▶ [DATASET CONTENT]:

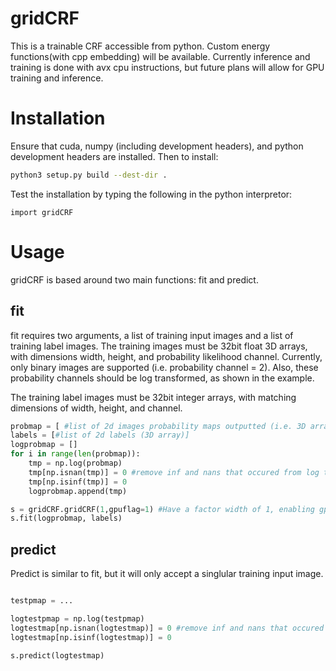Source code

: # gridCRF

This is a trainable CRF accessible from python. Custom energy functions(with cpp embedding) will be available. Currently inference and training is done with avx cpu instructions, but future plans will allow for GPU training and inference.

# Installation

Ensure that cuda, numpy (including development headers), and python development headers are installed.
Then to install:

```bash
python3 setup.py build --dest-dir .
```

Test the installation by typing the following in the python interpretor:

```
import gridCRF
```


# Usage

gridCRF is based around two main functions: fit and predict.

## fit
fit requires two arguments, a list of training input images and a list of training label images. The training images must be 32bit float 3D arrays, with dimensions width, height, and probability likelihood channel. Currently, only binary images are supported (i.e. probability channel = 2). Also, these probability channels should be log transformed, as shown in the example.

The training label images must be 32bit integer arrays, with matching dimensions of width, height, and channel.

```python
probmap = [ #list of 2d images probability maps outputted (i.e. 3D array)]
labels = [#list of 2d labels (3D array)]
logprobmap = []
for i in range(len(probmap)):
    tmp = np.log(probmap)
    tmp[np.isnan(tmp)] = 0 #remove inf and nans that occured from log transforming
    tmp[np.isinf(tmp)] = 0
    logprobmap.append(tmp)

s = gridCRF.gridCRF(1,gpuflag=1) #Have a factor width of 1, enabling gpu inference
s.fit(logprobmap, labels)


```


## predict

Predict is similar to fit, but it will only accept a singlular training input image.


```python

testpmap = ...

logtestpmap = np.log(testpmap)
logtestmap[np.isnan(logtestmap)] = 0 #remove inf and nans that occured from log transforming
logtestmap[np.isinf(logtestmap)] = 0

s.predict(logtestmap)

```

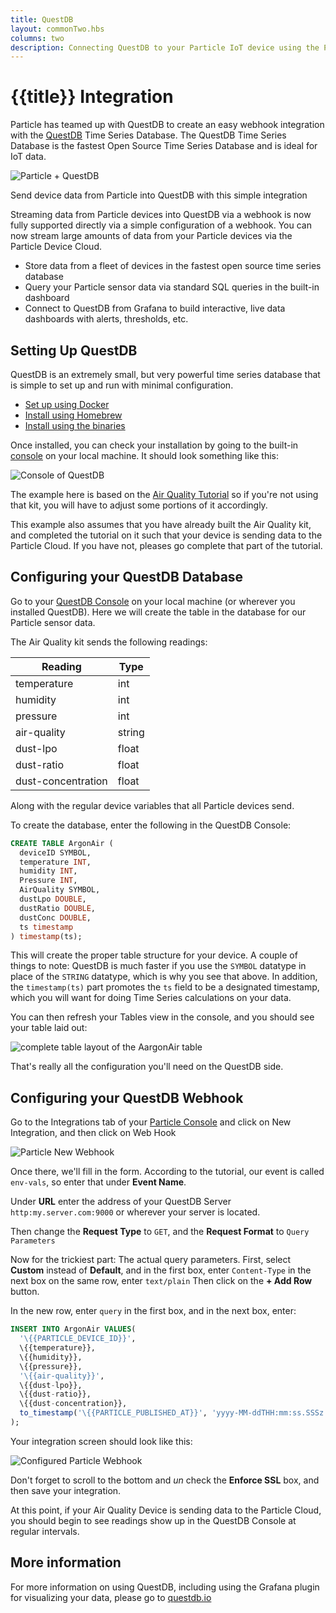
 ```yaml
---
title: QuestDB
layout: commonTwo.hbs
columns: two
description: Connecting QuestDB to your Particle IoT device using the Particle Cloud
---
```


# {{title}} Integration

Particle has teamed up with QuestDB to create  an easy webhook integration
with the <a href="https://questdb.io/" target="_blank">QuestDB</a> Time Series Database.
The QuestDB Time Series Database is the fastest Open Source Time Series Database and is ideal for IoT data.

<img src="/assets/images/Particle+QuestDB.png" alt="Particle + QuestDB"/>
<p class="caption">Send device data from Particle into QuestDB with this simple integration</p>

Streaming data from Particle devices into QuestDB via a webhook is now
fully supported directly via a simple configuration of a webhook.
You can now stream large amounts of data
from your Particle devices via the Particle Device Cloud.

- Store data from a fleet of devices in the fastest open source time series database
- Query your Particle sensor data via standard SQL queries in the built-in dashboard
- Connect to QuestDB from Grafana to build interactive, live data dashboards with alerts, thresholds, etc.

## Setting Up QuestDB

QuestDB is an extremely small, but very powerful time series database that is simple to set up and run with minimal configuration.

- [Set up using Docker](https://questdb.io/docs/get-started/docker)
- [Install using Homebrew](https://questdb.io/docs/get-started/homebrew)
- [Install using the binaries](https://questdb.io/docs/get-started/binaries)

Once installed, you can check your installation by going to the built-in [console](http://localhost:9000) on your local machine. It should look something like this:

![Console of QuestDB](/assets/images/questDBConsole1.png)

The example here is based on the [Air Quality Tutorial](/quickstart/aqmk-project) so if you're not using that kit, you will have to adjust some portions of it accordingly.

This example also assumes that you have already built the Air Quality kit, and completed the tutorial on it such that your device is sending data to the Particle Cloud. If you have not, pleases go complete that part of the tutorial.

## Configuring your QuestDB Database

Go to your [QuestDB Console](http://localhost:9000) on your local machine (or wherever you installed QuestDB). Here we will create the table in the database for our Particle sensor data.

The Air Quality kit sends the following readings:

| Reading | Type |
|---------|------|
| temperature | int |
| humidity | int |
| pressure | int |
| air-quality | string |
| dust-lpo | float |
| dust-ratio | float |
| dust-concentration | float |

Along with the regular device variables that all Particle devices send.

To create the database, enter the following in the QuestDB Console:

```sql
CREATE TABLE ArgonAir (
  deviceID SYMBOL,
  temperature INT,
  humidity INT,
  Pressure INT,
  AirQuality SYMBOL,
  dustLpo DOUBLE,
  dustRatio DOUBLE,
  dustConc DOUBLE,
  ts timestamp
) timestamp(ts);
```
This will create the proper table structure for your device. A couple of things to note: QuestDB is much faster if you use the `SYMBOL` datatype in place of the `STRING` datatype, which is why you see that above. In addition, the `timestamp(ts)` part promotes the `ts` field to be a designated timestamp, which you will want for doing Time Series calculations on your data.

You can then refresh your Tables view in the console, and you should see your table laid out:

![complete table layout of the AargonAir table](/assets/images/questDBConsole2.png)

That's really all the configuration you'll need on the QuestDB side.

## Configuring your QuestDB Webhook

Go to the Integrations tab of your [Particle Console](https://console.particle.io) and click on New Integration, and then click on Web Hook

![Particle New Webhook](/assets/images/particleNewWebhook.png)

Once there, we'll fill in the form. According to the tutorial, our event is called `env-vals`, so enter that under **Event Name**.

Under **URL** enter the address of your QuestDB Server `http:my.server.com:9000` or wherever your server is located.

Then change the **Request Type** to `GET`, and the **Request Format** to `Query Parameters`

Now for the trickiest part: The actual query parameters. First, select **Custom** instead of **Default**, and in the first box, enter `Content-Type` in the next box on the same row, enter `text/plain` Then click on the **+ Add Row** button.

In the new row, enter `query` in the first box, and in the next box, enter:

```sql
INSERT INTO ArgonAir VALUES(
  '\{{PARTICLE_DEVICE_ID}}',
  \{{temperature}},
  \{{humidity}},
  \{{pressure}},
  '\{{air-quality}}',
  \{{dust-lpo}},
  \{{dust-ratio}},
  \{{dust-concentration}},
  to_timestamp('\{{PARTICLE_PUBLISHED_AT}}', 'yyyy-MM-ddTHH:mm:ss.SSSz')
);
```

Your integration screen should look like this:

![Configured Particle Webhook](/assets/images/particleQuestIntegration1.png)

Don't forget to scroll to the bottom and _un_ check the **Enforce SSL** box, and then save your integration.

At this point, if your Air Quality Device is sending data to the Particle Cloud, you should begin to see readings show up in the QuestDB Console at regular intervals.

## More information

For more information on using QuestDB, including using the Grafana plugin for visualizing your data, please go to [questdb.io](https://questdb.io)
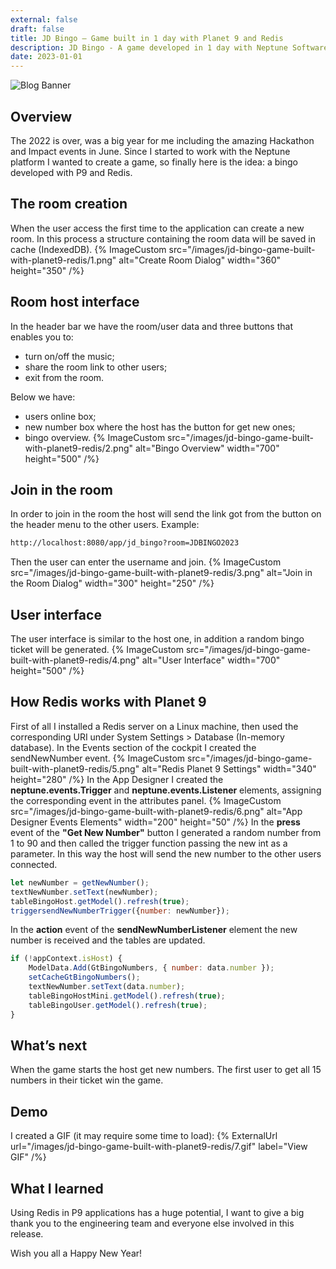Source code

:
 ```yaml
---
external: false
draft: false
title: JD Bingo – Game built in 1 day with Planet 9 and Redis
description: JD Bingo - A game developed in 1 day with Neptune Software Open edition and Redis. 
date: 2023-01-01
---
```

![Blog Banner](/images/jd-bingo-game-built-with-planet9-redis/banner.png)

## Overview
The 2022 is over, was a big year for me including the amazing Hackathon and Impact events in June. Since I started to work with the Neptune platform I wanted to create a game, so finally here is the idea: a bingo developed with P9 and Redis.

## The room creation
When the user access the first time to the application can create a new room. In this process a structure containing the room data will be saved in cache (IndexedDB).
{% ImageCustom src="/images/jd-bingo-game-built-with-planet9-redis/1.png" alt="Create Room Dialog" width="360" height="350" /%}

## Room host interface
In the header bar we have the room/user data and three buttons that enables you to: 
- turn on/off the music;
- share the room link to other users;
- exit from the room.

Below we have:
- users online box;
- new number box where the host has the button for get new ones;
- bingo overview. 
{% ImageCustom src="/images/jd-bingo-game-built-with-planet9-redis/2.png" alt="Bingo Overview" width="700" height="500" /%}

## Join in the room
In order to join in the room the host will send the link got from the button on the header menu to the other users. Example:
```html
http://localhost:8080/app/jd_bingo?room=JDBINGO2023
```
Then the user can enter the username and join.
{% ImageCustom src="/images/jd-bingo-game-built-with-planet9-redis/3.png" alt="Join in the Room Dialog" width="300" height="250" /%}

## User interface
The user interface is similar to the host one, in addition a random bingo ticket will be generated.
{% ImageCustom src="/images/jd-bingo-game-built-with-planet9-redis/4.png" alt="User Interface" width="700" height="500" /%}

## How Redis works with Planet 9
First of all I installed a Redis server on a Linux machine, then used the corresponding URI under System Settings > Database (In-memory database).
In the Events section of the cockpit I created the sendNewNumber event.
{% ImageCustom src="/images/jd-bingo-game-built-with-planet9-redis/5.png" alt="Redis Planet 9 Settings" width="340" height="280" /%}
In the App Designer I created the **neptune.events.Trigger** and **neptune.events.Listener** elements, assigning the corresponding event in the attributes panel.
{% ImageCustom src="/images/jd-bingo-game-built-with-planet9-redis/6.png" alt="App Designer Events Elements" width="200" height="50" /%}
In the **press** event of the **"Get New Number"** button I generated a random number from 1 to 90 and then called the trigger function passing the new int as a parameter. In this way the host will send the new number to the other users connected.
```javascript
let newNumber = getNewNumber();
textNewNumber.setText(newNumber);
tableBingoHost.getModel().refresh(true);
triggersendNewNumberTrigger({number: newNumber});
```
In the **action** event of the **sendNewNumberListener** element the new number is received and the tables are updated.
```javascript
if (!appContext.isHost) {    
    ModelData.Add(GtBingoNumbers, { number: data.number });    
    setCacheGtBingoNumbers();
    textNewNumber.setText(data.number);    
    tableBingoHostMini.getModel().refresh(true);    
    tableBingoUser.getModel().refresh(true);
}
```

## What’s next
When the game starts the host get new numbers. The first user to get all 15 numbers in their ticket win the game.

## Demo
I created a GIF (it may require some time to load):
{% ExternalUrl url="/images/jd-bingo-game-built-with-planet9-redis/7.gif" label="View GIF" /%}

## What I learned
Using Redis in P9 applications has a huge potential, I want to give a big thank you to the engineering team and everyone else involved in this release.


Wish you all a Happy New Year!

▶ [YOUR TASK]: State how many lines in the listing above contain "testpmap". Offer nothing besides that number.

▶ [SOLUTION FOR THIS TASK]: 2